The Effects of Stressing and Rushing

I tend to be a stresser.

If you read here regularly, you’ll remember that I briefly mentioned that stress inhibits self-reflection and self-awareness. I might not have the details right but basically when you’re stressing out, your body kicks into the fight-or-flight response and that shuts down most everything else. Because at this point you’re in emergency mode where you’re worried about whether a tiger’s going to eat you and in those cases, thinking things through is not to your benefit. You want to just run.

But, in my life, I don’t tend to face tigers that often.

I noticed in the last few days that when things don’t go as expected, I tend to panic and stress. I’m a fixer. It’s what I do. So if I don’t know enough or I don’t have the power to fix it, I get more and more panicky. Which makes pretty much all of my higher-thinking shut down. And then I can’t even think so I panic more.

See where I’m going with this?

Yes, it’s not pretty.

I find that the less knowledgeable I am or the less power I have, the more this happens. And when I stress and can’t think, I panic and then I feel a sense of rush. I need to rush, rush, rush. Which then means I make more mistakes and get more frazzled.

And then I just want to curl up.

I noticed that when something goes wrong, I tend to elevate its urgency. When I am feeling weak, like I’ve been recently, I trust myself less in all areas of my life, and then I tend to make things even more important and urgent then they are. Which makes me behave in a way that leaves me feeling weak and small. And it just lives in that vicious cycle for a while.

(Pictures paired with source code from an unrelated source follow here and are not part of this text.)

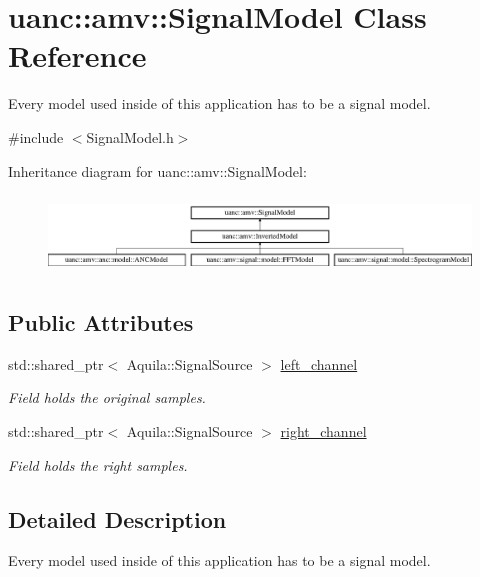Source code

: \hypertarget{classuanc_1_1amv_1_1_signal_model}{}\section{uanc\+:\+:amv\+:\+:Signal\+Model Class Reference}
\label{classuanc_1_1amv_1_1_signal_model}


Every model used inside of this application has to be a signal model.  




{\ttfamily \#include $<$Signal\+Model.\+h$>$}

Inheritance diagram for uanc\+:\+:amv\+:\+:Signal\+Model\+:\begin{figure}[H]
\begin{center}
\leavevmode
\includegraphics[height=2.089552cm]{classuanc_1_1amv_1_1_signal_model}
\end{center}
\end{figure}
\subsection*{Public Attributes}
\begin{DoxyCompactItemize}
\item 
std\+::shared\+\_\+ptr$<$ Aquila\+::\+Signal\+Source $>$ \hyperlink{classuanc_1_1amv_1_1_signal_model_a608802e04d8ce5d49c730d568f0c3fd7}{left\+\_\+channel}
\begin{DoxyCompactList}\small\item\em Field holds the original samples. \end{DoxyCompactList}\item 
std\+::shared\+\_\+ptr$<$ Aquila\+::\+Signal\+Source $>$ \hyperlink{classuanc_1_1amv_1_1_signal_model_a97081cc1295d40bc9410e883bcc02a84}{right\+\_\+channel}
\begin{DoxyCompactList}\small\item\em Field holds the right samples. \end{DoxyCompactList}\end{DoxyCompactItemize}


\subsection{Detailed Description}
Every model used inside of this application has to be a signal model. 

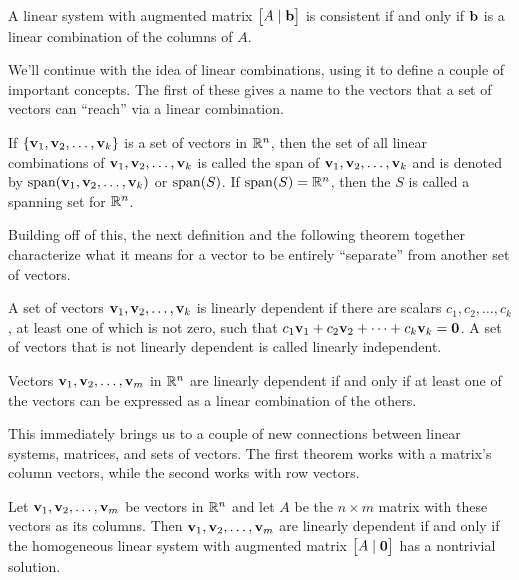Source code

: \documentclass[../m073main.tex]{subfiles}
\begin{document}
\begin{theorem}
	A linear system with augmented matrix $\begin{bmatrix} A \;|\; \mathbf{b} \end{bmatrix}$ is consistent if and only if $\mathbf{b}$ is a linear combination of the columns of $A$.
\end{theorem}

We'll continue with the idea of linear combinations, using it to define a couple of important concepts.
The first of these gives a name to the vectors that a set of vectors can ``reach'' via a linear combination.

\begin{definition}[Span]
	If $\{\mathbf{v}_1, \mathbf{v}_2, \ldots, \mathbf{v}_k\}$ is a set of vectors in $\mathbb{R}^n$, then the set of all linear combinations of $\mathbf{v}_1, \mathbf{v}_2, \ldots, \mathbf{v}_k$ is called the span of $\mathbf{v}_1, \mathbf{v}_2, \ldots, \mathbf{v}_k$ and is denoted by $\operatorname{span}(\mathbf{v}_1, \mathbf{v}_2, \ldots, \mathbf{v}_k)$ or $\operatorname{span}(S)$.
	If $\operatorname{span}(S) = \mathbb{R}^n$, then the $S$ is called a spanning set for $\mathbb{R}^n$.
\end{definition}

Building off of this, the next definition and the following theorem together characterize what it means for a vector to be entirely ``separate'' from another set of vectors.

\begin{definition}
	A set of vectors $\mathbf{v}_1, \mathbf{v}_2, \ldots, \mathbf{v}_k$ is linearly dependent if there are scalars $c_1, c_2, \ldots, c_k$, at least one of which is not zero, such that $c_1 \mathbf{v}_1 + c_2 \mathbf{v}_2 + \cdots + c_k \mathbf{v}_k = \mathbf{0}$.
	A set of vectors that is not linearly dependent is called linearly independent.
\end{definition}

\begin{theorem}
	Vectors $\mathbf{v}_1, \mathbf{v}_2, \ldots, \mathbf{v}_m$ in $\mathbb{R}^n$ are linearly dependent if and only if at least one of the vectors can be expressed as a linear combination of the others.
\end{theorem}

This immediately brings us to a couple of new connections between linear systems, matrices, and sets of vectors.
The first theorem works with a matrix's column vectors, while the second works with row vectors.

\begin{theorem}
	Let $\mathbf{v}_1, \mathbf{v}_2, \ldots, \mathbf{v}_m$ be vectors in $\mathbb{R}^n$ and let $A$ be the $n \times m$ matrix with these vectors as its columns.
	Then $\mathbf{v}_1, \mathbf{v}_2, \ldots, \mathbf{v}_m$ are linearly dependent if and only if the homogeneous linear system with augmented matrix $\begin{bmatrix} A \;|\; \mathbf{0} \end{bmatrix}$ has a nontrivial solution.
\end{theorem}
\end{document}
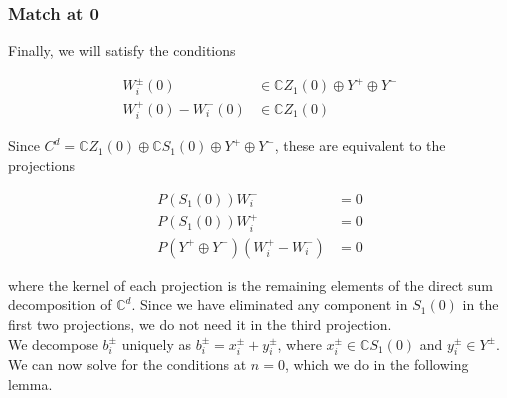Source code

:\documentclass[12pt]{article}
\def\C{{\mathbb C}}
\begin{document}
\subsubsection{Match at 0}

Finally, we will satisfy the conditions

\begin{align*}
W_i^\pm(0) &\in \C Z_1(0) \oplus Y^+ \oplus Y^- \\
W_i^+(0) - W_i^-(0) &\in \C Z_1(0)
\end{align*}

Since $C^d = \C Z_1(0) \oplus \C S_1(0) \oplus Y^+ \oplus Y^-$, these are equivalent to the projections

\begin{align*}
P(S_1(0)) W_i^- &= 0 \\
P(S_1(0)) W_i^+ &= 0 \\
P(Y^+ \oplus Y^-) (W_i^+ - W_i^-) &= 0
\end{align*}

where the kernel of each projection is the remaining elements of the direct sum decomposition of $\C^d$. Since we have eliminated any component in $S_1(0)$ in the first two projections, we do not need it in the third projection.\\

We decompose $b_i^\pm$ uniquely as $b_i^\pm = x_i^\pm + y_i^\pm$, where $x_i^\pm \in \C S_1(0)$ and $y_i^\pm \in Y^\pm$.\\

We can now solve for the conditions at $n = 0$, which we do in the following lemma.
\end{document}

So, instead of doing that again, I’ve been trying to pay attention to my impulses more. When things go wrong (which seems to be happening frequently, lately) I tell myself to take a break. I say it out loud. I get up and walk around for three minutes. I then sit back down and calm myself down so I can think. I figure out a list of things I will try next. And then I get to work.

The stepping back, walking, making a list, etc. all buy me some time. This way my fight-or-flight stops taking over and I can calm down and engage my higher thinking. So I can come up with some rational next steps. Creating an environment where I can think again is the most important crucial first step. Once I can think, logic comes in handy and almost always helps me solve my problem.

It’s getting access to the logical thinking that matters most.

If there’s a tiger in my living room, it’s ok to let stress take over. But in just about every other situation, I’ve come to believe that stress does not serve me.

And, remember, I’m all about getting rid of things that don’t serve me.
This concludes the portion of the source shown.